Igreja Adventista reforça neutralidade política em meio a avanço bolsonarista
Organização tenta blindar templos da polarização e pede prudência nas redes sociais
Em 2023, a igreja afastou o pastor Célio Longo, por dizer "nem Hitler em toda a sua glória" e fazer uma saudação nazista após outro membro pedir engajamento num mutirão de Natal.
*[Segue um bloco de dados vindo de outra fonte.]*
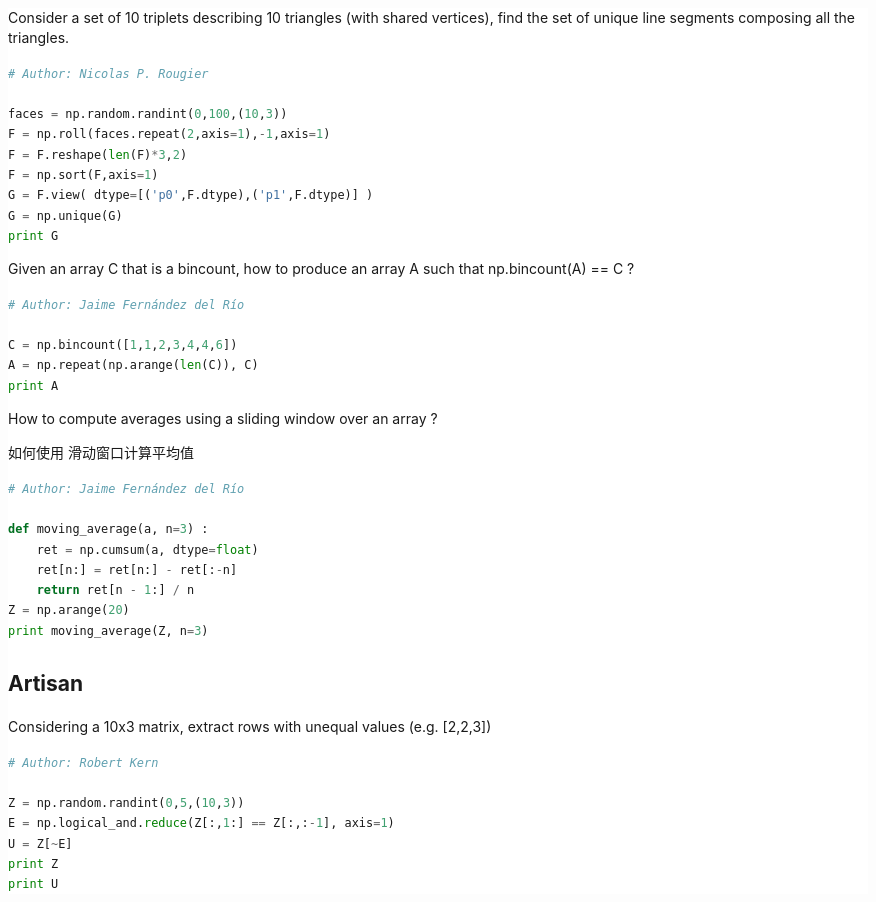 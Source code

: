 Consider a set of 10 triplets describing 10 triangles (with shared
vertices), find the set of unique line segments composing all the
triangles.



```python
# Author: Nicolas P. Rougier

faces = np.random.randint(0,100,(10,3))
F = np.roll(faces.repeat(2,axis=1),-1,axis=1)
F = F.reshape(len(F)*3,2)
F = np.sort(F,axis=1)
G = F.view( dtype=[('p0',F.dtype),('p1',F.dtype)] )
G = np.unique(G)
print G
```

Given an array C that is a bincount, how to produce an array A such that
np.bincount(A) == C ?



```python
# Author: Jaime Fernández del Río

C = np.bincount([1,1,2,3,4,4,6])
A = np.repeat(np.arange(len(C)), C)
print A
```

How to compute averages using a sliding window over an array ?

如何使用 滑动窗口计算平均值


```python
# Author: Jaime Fernández del Río

def moving_average(a, n=3) :
    ret = np.cumsum(a, dtype=float)
    ret[n:] = ret[n:] - ret[:-n]
    return ret[n - 1:] / n
Z = np.arange(20)
print moving_average(Z, n=3)
```

## Artisan

Considering a 10x3 matrix, extract rows with unequal values (e.g.
[2,2,3])



```python
# Author: Robert Kern

Z = np.random.randint(0,5,(10,3))
E = np.logical_and.reduce(Z[:,1:] == Z[:,:-1], axis=1)
U = Z[~E]
print Z
print U
```

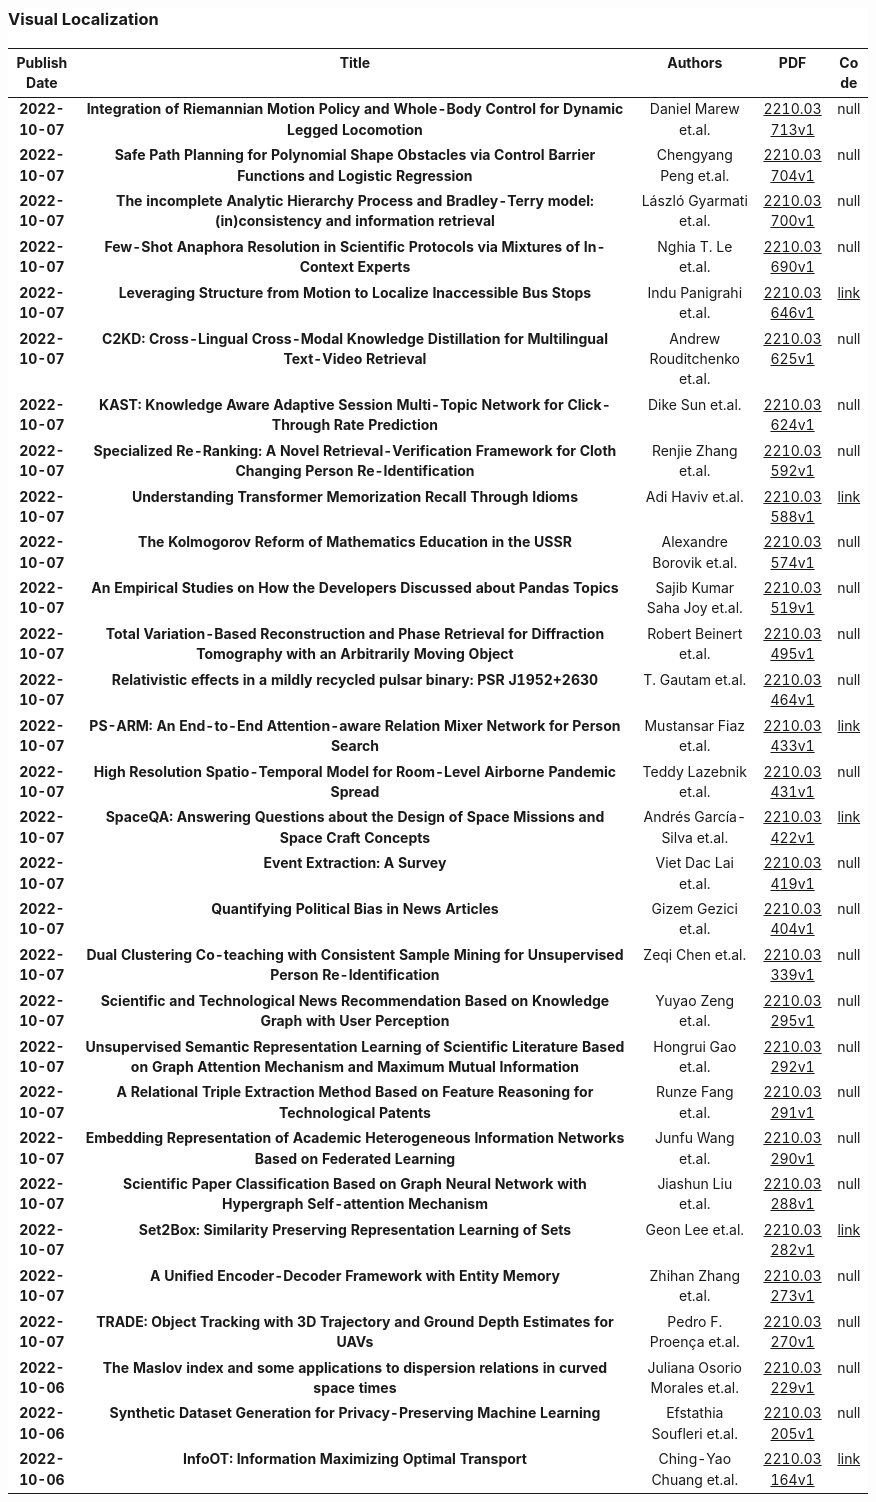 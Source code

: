 ### Visual Localization
|Publish Date|Title|Authors|PDF|Code|
| :---: | :---: | :---: | :---: | :---: |
|**2022-10-07**|**Integration of Riemannian Motion Policy and Whole-Body Control for Dynamic Legged Locomotion**|Daniel Marew et.al.|[2210.03713v1](http://arxiv.org/abs/2210.03713v1)|null|
|**2022-10-07**|**Safe Path Planning for Polynomial Shape Obstacles via Control Barrier Functions and Logistic Regression**|Chengyang Peng et.al.|[2210.03704v1](http://arxiv.org/abs/2210.03704v1)|null|
|**2022-10-07**|**The incomplete Analytic Hierarchy Process and Bradley-Terry model: (in)consistency and information retrieval**|László Gyarmati et.al.|[2210.03700v1](http://arxiv.org/abs/2210.03700v1)|null|
|**2022-10-07**|**Few-Shot Anaphora Resolution in Scientific Protocols via Mixtures of In-Context Experts**|Nghia T. Le et.al.|[2210.03690v1](http://arxiv.org/abs/2210.03690v1)|null|
|**2022-10-07**|**Leveraging Structure from Motion to Localize Inaccessible Bus Stops**|Indu Panigrahi et.al.|[2210.03646v1](http://arxiv.org/abs/2210.03646v1)|[link](https://github.com/ind1010/SfM_for_BusEdge)|
|**2022-10-07**|**C2KD: Cross-Lingual Cross-Modal Knowledge Distillation for Multilingual Text-Video Retrieval**|Andrew Rouditchenko et.al.|[2210.03625v1](http://arxiv.org/abs/2210.03625v1)|null|
|**2022-10-07**|**KAST: Knowledge Aware Adaptive Session Multi-Topic Network for Click-Through Rate Prediction**|Dike Sun et.al.|[2210.03624v1](http://arxiv.org/abs/2210.03624v1)|null|
|**2022-10-07**|**Specialized Re-Ranking: A Novel Retrieval-Verification Framework for Cloth Changing Person Re-Identification**|Renjie Zhang et.al.|[2210.03592v1](http://arxiv.org/abs/2210.03592v1)|null|
|**2022-10-07**|**Understanding Transformer Memorization Recall Through Idioms**|Adi Haviv et.al.|[2210.03588v1](http://arxiv.org/abs/2210.03588v1)|[link](https://github.com/adihaviv/idiomem)|
|**2022-10-07**|**The Kolmogorov Reform of Mathematics Education in the USSR**|Alexandre Borovik et.al.|[2210.03574v1](http://arxiv.org/abs/2210.03574v1)|null|
|**2022-10-07**|**An Empirical Studies on How the Developers Discussed about Pandas Topics**|Sajib Kumar Saha Joy et.al.|[2210.03519v1](http://arxiv.org/abs/2210.03519v1)|null|
|**2022-10-07**|**Total Variation-Based Reconstruction and Phase Retrieval for Diffraction Tomography with an Arbitrarily Moving Object**|Robert Beinert et.al.|[2210.03495v1](http://arxiv.org/abs/2210.03495v1)|null|
|**2022-10-07**|**Relativistic effects in a mildly recycled pulsar binary: PSR J1952+2630**|T. Gautam et.al.|[2210.03464v1](http://arxiv.org/abs/2210.03464v1)|null|
|**2022-10-07**|**PS-ARM: An End-to-End Attention-aware Relation Mixer Network for Person Search**|Mustansar Fiaz et.al.|[2210.03433v1](http://arxiv.org/abs/2210.03433v1)|[link](https://github.com/mustansarfiaz/ps-arm)|
|**2022-10-07**|**High Resolution Spatio-Temporal Model for Room-Level Airborne Pandemic Spread**|Teddy Lazebnik et.al.|[2210.03431v1](http://arxiv.org/abs/2210.03431v1)|null|
|**2022-10-07**|**SpaceQA: Answering Questions about the Design of Space Missions and Space Craft Concepts**|Andrés García-Silva et.al.|[2210.03422v1](http://arxiv.org/abs/2210.03422v1)|[link](https://github.com/expertailab/spaceqa)|
|**2022-10-07**|**Event Extraction: A Survey**|Viet Dac Lai et.al.|[2210.03419v1](http://arxiv.org/abs/2210.03419v1)|null|
|**2022-10-07**|**Quantifying Political Bias in News Articles**|Gizem Gezici et.al.|[2210.03404v1](http://arxiv.org/abs/2210.03404v1)|null|
|**2022-10-07**|**Dual Clustering Co-teaching with Consistent Sample Mining for Unsupervised Person Re-Identification**|Zeqi Chen et.al.|[2210.03339v1](http://arxiv.org/abs/2210.03339v1)|null|
|**2022-10-07**|**Scientific and Technological News Recommendation Based on Knowledge Graph with User Perception**|Yuyao Zeng et.al.|[2210.03295v1](http://arxiv.org/abs/2210.03295v1)|null|
|**2022-10-07**|**Unsupervised Semantic Representation Learning of Scientific Literature Based on Graph Attention Mechanism and Maximum Mutual Information**|Hongrui Gao et.al.|[2210.03292v1](http://arxiv.org/abs/2210.03292v1)|null|
|**2022-10-07**|**A Relational Triple Extraction Method Based on Feature Reasoning for Technological Patents**|Runze Fang et.al.|[2210.03291v1](http://arxiv.org/abs/2210.03291v1)|null|
|**2022-10-07**|**Embedding Representation of Academic Heterogeneous Information Networks Based on Federated Learning**|Junfu Wang et.al.|[2210.03290v1](http://arxiv.org/abs/2210.03290v1)|null|
|**2022-10-07**|**Scientific Paper Classification Based on Graph Neural Network with Hypergraph Self-attention Mechanism**|Jiashun Liu et.al.|[2210.03288v1](http://arxiv.org/abs/2210.03288v1)|null|
|**2022-10-07**|**Set2Box: Similarity Preserving Representation Learning of Sets**|Geon Lee et.al.|[2210.03282v1](http://arxiv.org/abs/2210.03282v1)|[link](https://github.com/geon0325/set2box)|
|**2022-10-07**|**A Unified Encoder-Decoder Framework with Entity Memory**|Zhihan Zhang et.al.|[2210.03273v1](http://arxiv.org/abs/2210.03273v1)|null|
|**2022-10-07**|**TRADE: Object Tracking with 3D Trajectory and Ground Depth Estimates for UAVs**|Pedro F. Proença et.al.|[2210.03270v1](http://arxiv.org/abs/2210.03270v1)|null|
|**2022-10-06**|**The Maslov index and some applications to dispersion relations in curved space times**|Juliana Osorio Morales et.al.|[2210.03229v1](http://arxiv.org/abs/2210.03229v1)|null|
|**2022-10-06**|**Synthetic Dataset Generation for Privacy-Preserving Machine Learning**|Efstathia Soufleri et.al.|[2210.03205v1](http://arxiv.org/abs/2210.03205v1)|null|
|**2022-10-06**|**InfoOT: Information Maximizing Optimal Transport**|Ching-Yao Chuang et.al.|[2210.03164v1](http://arxiv.org/abs/2210.03164v1)|[link](https://github.com/chingyaoc/infoot)|
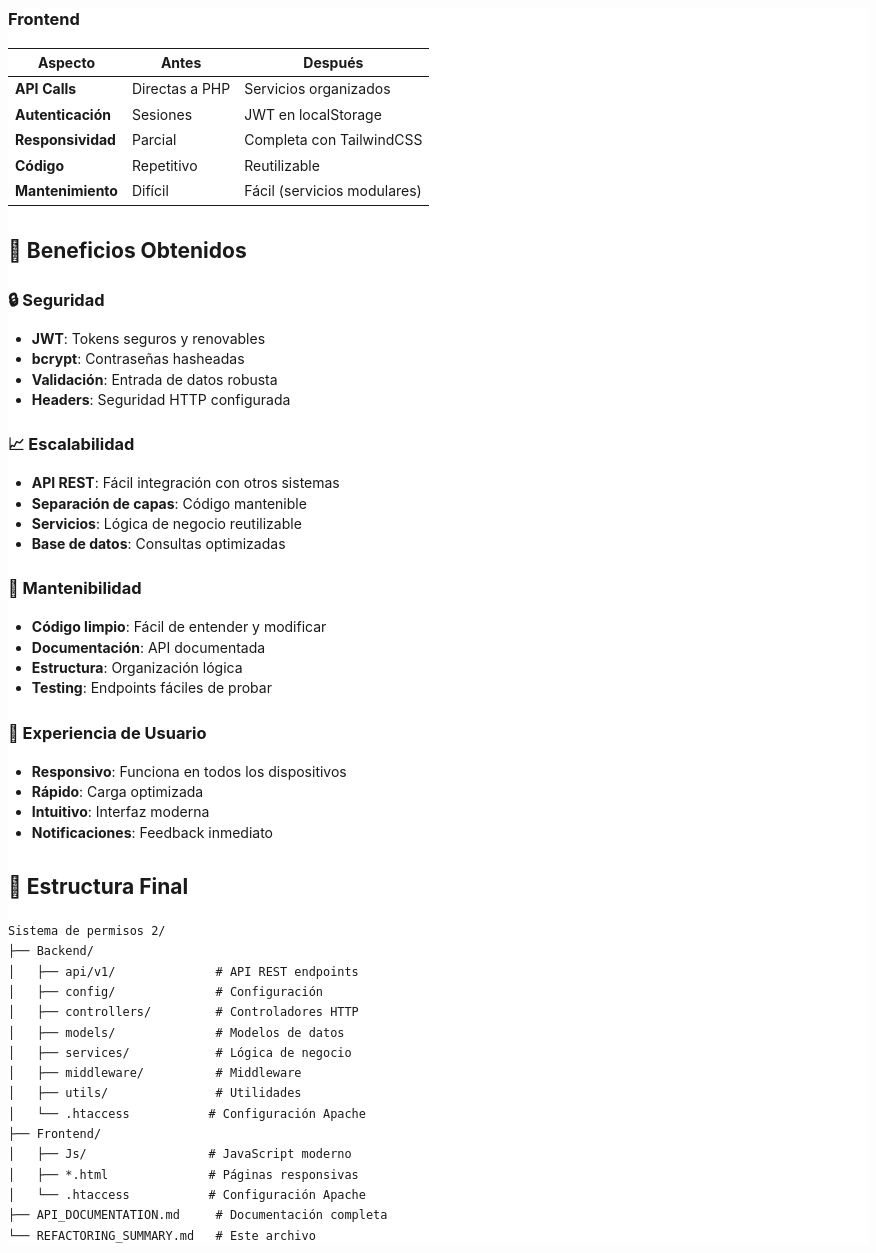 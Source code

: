 ### Frontend

| Aspecto | Antes | Después |
|---------|-------|---------|
| **API Calls** | Directas a PHP | Servicios organizados |
| **Autenticación** | Sesiones | JWT en localStorage |
| **Responsividad** | Parcial | Completa con TailwindCSS |
| **Código** | Repetitivo | Reutilizable |
| **Mantenimiento** | Difícil | Fácil (servicios modulares) |

## 🚀 Beneficios Obtenidos

### 🔒 Seguridad
- **JWT**: Tokens seguros y renovables
- **bcrypt**: Contraseñas hasheadas
- **Validación**: Entrada de datos robusta
- **Headers**: Seguridad HTTP configurada

### 📈 Escalabilidad
- **API REST**: Fácil integración con otros sistemas
- **Separación de capas**: Código mantenible
- **Servicios**: Lógica de negocio reutilizable
- **Base de datos**: Consultas optimizadas

### 🎯 Mantenibilidad
- **Código limpio**: Fácil de entender y modificar
- **Documentación**: API documentada
- **Estructura**: Organización lógica
- **Testing**: Endpoints fáciles de probar

### 📱 Experiencia de Usuario
- **Responsivo**: Funciona en todos los dispositivos
- **Rápido**: Carga optimizada
- **Intuitivo**: Interfaz moderna
- **Notificaciones**: Feedback inmediato

## 📁 Estructura Final

```
Sistema de permisos 2/
├── Backend/
│   ├── api/v1/              # API REST endpoints
│   ├── config/              # Configuración
│   ├── controllers/         # Controladores HTTP
│   ├── models/              # Modelos de datos
│   ├── services/            # Lógica de negocio
│   ├── middleware/          # Middleware
│   ├── utils/               # Utilidades
│   └── .htaccess           # Configuración Apache
├── Frontend/
│   ├── Js/                 # JavaScript moderno
│   ├── *.html              # Páginas responsivas
│   └── .htaccess           # Configuración Apache
├── API_DOCUMENTATION.md     # Documentación completa
└── REFACTORING_SUMMARY.md   # Este archivo
```
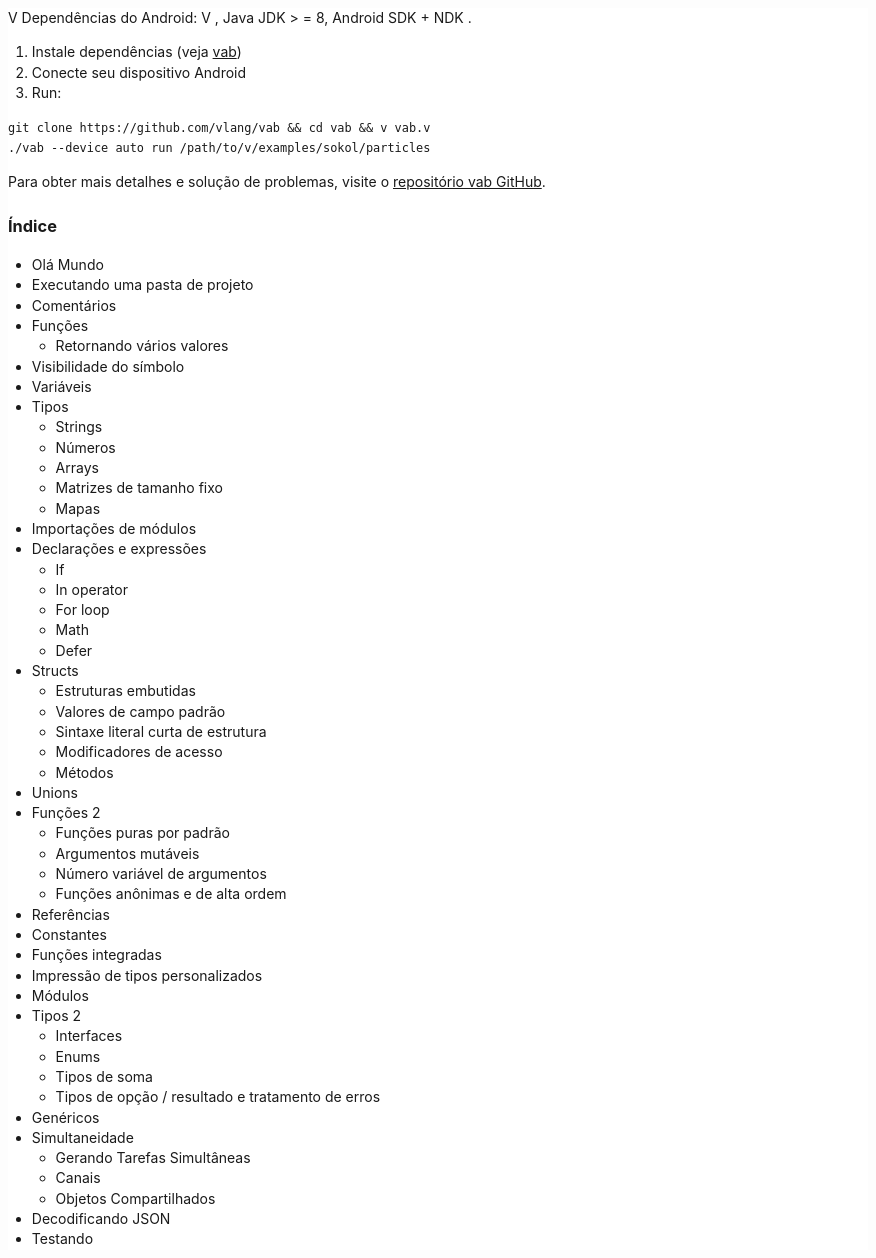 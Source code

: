 V Dependências do Android: V , Java JDK > = 8, Android SDK + NDK .

1. Instale dependências (veja [vab](https://github.com/vlang/vab))
2. Conecte seu dispositivo Android
3. Run:

```shell
git clone https://github.com/vlang/vab && cd vab && v vab.v
./vab --device auto run /path/to/v/examples/sokol/particles
```

Para obter mais detalhes e solução de problemas, visite o [repositório vab GitHub](https://github.com/vlang/vab).

### Índice

- Olá Mundo
- Executando uma pasta de projeto
- Comentários
- Funções
	- Retornando vários valores
- Visibilidade do símbolo
- Variáveis
- Tipos
	- Strings
	- Números
	- Arrays
	- Matrizes de tamanho fixo
	- Mapas
- Importações de módulos
- Declarações e expressões
	- If
	- In operator
	- For loop
	- Math
	- Defer
- Structs
	- Estruturas embutidas
	- Valores de campo padrão
	- Sintaxe literal curta de estrutura
	- Modificadores de acesso
	- Métodos
- Unions
- Funções 2
	- Funções puras por padrão
	- Argumentos mutáveis
	- Número variável de argumentos
	- Funções anônimas e de alta ordem
- Referências
- Constantes
- Funções integradas
- Impressão de tipos personalizados
- Módulos
- Tipos 2
	- Interfaces
	- Enums
	- Tipos de soma
	- Tipos de opção / resultado e tratamento de erros
- Genéricos
- Simultaneidade
	- Gerando Tarefas Simultâneas
	- Canais
	- Objetos Compartilhados
- Decodificando JSON
- Testando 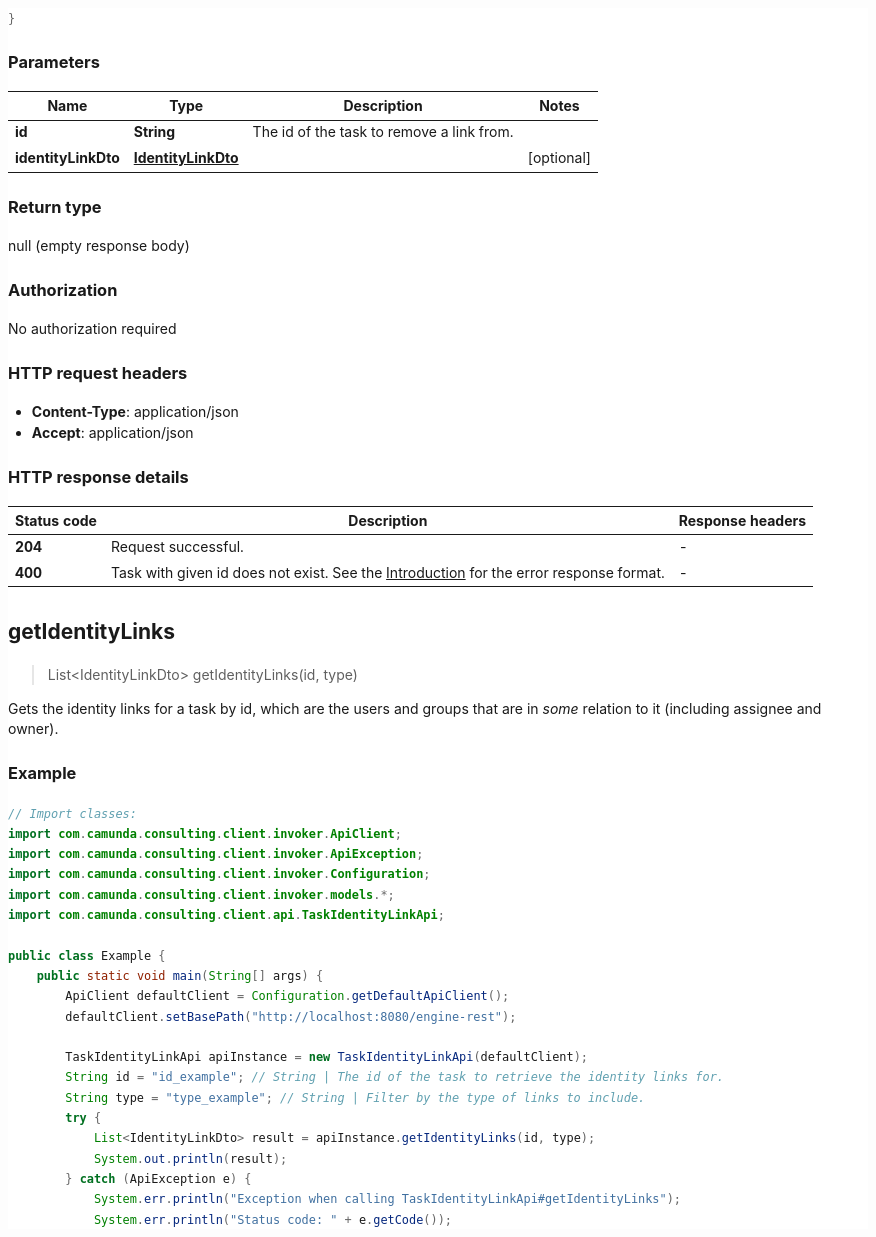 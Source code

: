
 ```java
}
```

### Parameters


Name | Type | Description  | Notes
------------- | ------------- | ------------- | -------------
 **id** | **String**| The id of the task to remove a link from. |
 **identityLinkDto** | [**IdentityLinkDto**](IdentityLinkDto.md)|  | [optional]

### Return type

null (empty response body)

### Authorization

No authorization required

### HTTP request headers

- **Content-Type**: application/json
- **Accept**: application/json

### HTTP response details
| Status code | Description | Response headers |
|-------------|-------------|------------------|
| **204** | Request successful. |  -  |
| **400** | Task with given id does not exist. See the [Introduction](https://docs.camunda.org/manual/7.13/reference/rest/overview/#error-handling) for the error response format. |  -  |


## getIdentityLinks

> List&lt;IdentityLinkDto&gt; getIdentityLinks(id, type)



Gets the identity links for a task by id, which are the users and groups that are in *some* relation to it (including assignee and owner).

### Example

```java
// Import classes:
import com.camunda.consulting.client.invoker.ApiClient;
import com.camunda.consulting.client.invoker.ApiException;
import com.camunda.consulting.client.invoker.Configuration;
import com.camunda.consulting.client.invoker.models.*;
import com.camunda.consulting.client.api.TaskIdentityLinkApi;

public class Example {
    public static void main(String[] args) {
        ApiClient defaultClient = Configuration.getDefaultApiClient();
        defaultClient.setBasePath("http://localhost:8080/engine-rest");

        TaskIdentityLinkApi apiInstance = new TaskIdentityLinkApi(defaultClient);
        String id = "id_example"; // String | The id of the task to retrieve the identity links for.
        String type = "type_example"; // String | Filter by the type of links to include.
        try {
            List<IdentityLinkDto> result = apiInstance.getIdentityLinks(id, type);
            System.out.println(result);
        } catch (ApiException e) {
            System.err.println("Exception when calling TaskIdentityLinkApi#getIdentityLinks");
            System.err.println("Status code: " + e.getCode());
```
Longo foi reincorporado à liderança depois.
Na base adventista, alheia à cúpula, está a cabeleireira Débora Rodrigues dos Santos, a "Débora do batom", presa após pichar com maquiagem "perdeu, mané" numa estátua do Supremo Tribunal Federal, durante os ataques golpistas de 8 de janeiro de 2023. Ela frequentava um templo no interior paulista.
Rampogna sublinha que "pessoas vinculadas à instituição de alguma forma" são orientadas a adotar comportamento digital cauteloso sobre política, "especialmente em período de eleições". Diz também que a igreja nunca fez qualquer pesquisa que dimensione a preferência interna por algum político ou ideologia, mas "respeita a decisão de cada indivíduo em sua opção de voto em eleições e não interfere na livre escolha dos membros".
Enquanto sugere contenção partidária, a IASD removeu, no novo documento, instruções prévias sobre participação de seus seguidores em manifestações públicas, com a promessa de tratar do assunto em textos futuros. A falta de clareza sobre os limites dessa atuação gerou confusão na membresia.
A igreja destacou uma pesquisa do Pew Research Center com 6.200 adultos latino-americanos, que revelou como em países da região, Brasil incluso, a maioria considera relevante ter um presidente que defenda pessoas com suas crenças religiosas. O sentimento é particularmente forte entre evangélicos.